Avec une fourchette estimée entre 15 et 20 millions de blogs créés, dont près de la moitié par des 13-24 ans sur Skyblog, la France fait figure de pionnière. Elle se placerait déjà au quatrième rang mondial avec 1 à 2 millions de blogs actifs mis à jour très régulièrement, qui introduisent de plus en plus de contenus vidéo. Une nouvelle sphère d'influence que les marques et les groupes de médias ou de communication cherchent désormais clairement à intégrer dans leur modèle.
L'enjeu : les contenus. Les blogs qui relaient les informations et les points de vue de quelques centaines de « blogueurs influents » constituent de nouveaux carrefours d'audience et représentent un réel « cinquième pouvoir ». Les professionnels du marketing les identifient en examinant à la loupe différents critères dont la liste ne cesse de s'allonger : nombre et fréquence de parutions, de commentaires et de citations par des blogueurs ­extérieurs, nombre d'abonnés à des flux RSS, etc. À ces indicateurs quantitatifs s'ajoutent des critères d'appréciation plus qualitatifs tels que la richesse des contenus ou le niveau d'expertise du blogueur. « Un blog influent dépasse les 5 000 visiteurs uniques par jour, précise Philippe Torloting, consultant e-média chez Business Interactif. Quand on atteint ce palier, on commence à être un blogueur star et on songe à en tirer des revenus. »
Directement concerné par le sujet, Loïc Le Meur (près de 25 000 abonnés) s'est d'ailleurs préoccupé d'assurer l'avenir de son blog avant de partir aux États-Unis.

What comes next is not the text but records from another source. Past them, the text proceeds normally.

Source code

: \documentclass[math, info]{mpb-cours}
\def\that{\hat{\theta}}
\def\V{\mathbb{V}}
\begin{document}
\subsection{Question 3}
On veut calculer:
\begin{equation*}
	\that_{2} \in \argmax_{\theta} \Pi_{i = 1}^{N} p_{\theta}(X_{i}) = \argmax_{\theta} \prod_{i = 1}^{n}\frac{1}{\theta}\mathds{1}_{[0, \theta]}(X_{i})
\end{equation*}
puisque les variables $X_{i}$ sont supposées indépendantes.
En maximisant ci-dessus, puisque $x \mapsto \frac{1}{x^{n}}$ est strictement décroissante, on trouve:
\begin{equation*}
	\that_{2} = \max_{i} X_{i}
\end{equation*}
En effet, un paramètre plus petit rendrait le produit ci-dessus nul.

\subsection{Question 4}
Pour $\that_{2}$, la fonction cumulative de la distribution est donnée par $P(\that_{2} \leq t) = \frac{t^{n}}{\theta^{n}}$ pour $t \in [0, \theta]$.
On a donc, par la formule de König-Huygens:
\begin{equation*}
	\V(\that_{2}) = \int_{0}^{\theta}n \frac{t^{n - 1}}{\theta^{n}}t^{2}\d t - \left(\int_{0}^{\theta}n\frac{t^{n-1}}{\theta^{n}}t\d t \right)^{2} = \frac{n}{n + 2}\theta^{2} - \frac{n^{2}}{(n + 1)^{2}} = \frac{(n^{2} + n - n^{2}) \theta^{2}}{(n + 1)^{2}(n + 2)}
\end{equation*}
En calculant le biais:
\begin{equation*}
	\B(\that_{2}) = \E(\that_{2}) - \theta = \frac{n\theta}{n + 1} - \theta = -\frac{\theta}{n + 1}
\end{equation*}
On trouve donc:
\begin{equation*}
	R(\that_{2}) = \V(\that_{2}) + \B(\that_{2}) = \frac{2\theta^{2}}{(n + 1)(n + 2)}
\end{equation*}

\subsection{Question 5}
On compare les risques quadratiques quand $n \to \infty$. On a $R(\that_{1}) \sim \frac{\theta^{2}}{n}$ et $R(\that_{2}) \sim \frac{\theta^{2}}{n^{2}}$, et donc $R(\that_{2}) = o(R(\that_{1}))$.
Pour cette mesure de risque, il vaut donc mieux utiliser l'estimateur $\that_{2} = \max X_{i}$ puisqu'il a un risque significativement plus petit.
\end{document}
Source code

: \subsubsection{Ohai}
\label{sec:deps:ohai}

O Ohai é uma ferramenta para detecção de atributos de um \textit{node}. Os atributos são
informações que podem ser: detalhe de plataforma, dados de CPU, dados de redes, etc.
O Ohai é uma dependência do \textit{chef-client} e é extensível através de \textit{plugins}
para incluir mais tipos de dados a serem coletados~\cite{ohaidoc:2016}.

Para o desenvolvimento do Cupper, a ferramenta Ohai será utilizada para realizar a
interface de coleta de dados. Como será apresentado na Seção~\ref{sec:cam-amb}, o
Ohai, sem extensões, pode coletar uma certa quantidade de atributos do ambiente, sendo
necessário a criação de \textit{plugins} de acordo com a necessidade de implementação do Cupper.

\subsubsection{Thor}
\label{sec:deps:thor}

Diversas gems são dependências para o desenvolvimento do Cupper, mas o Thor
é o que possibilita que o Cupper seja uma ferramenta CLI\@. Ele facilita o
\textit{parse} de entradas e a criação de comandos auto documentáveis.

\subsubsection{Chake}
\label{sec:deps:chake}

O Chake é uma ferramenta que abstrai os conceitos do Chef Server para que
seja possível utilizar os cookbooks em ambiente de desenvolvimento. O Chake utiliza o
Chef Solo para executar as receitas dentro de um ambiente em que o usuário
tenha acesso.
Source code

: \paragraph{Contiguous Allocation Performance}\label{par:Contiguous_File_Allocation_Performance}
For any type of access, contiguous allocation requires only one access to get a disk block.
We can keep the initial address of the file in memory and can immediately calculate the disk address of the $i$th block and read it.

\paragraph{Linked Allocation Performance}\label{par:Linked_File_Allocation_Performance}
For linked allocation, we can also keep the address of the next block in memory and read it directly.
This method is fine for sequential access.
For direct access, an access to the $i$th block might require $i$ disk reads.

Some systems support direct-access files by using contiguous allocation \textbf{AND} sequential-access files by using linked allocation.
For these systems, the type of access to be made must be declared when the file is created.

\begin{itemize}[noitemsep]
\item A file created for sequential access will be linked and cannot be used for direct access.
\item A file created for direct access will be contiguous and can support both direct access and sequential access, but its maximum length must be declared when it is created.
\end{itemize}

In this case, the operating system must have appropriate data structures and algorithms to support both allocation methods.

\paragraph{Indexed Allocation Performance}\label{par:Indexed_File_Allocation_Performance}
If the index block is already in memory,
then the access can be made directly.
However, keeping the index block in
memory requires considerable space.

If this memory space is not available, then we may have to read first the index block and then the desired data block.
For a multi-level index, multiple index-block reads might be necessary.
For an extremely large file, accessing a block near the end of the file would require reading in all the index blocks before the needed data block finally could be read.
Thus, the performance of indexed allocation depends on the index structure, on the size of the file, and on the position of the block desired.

Après avoir confié la régie publicitaire de son site au groupe Publicis pour 6 000 euros de recettes garanties par mois, il a lancé la Blogakademy, un concours destiné à sélectionner les prochains coéditeurs de son blog. « Cela fait quelques mois que j'ai envie de faire passer mon blog en mode collaboratif, explique-t-il. À terme, j'aimerais avoir un ou deux blogueurs à temps plein, en plus de mes propres billets. » Réussir dans la blogosphère, c'est devenir une véritable entreprise de presse à la recherche de collaborations extérieures et de partenariats.
Les blogueurs ont considérablement densifié leurs liens, entre eux et avec les médias traditionnels. « Le soufflé est certes un peu retombé après l'élection présidentielle, mais les blogueurs ne font que ­reprendre leur souffle, assure Stanislas Magniant, de Publicis Consultants Net Intelligenz. On assiste à la multiplication de communautés de plus en plus qualifiées qui savent très bien développer leurs réseaux, précisément parce qu'elles maîtrisent les nouveaux canaux de communication. » Les événements organisés par les blogueurs (Paris blogue-t-il, Paris Carnet, Fanny's Party, etc.) répondent aussi à leur soif de reconnaissance et à leur souci d'être mieux identifiés. Fin juin, la dernière soirée de Paris blogue-t-il a ainsi réuni plus de 200 blogueurs, sans compter les curieux attirés par le phénomène.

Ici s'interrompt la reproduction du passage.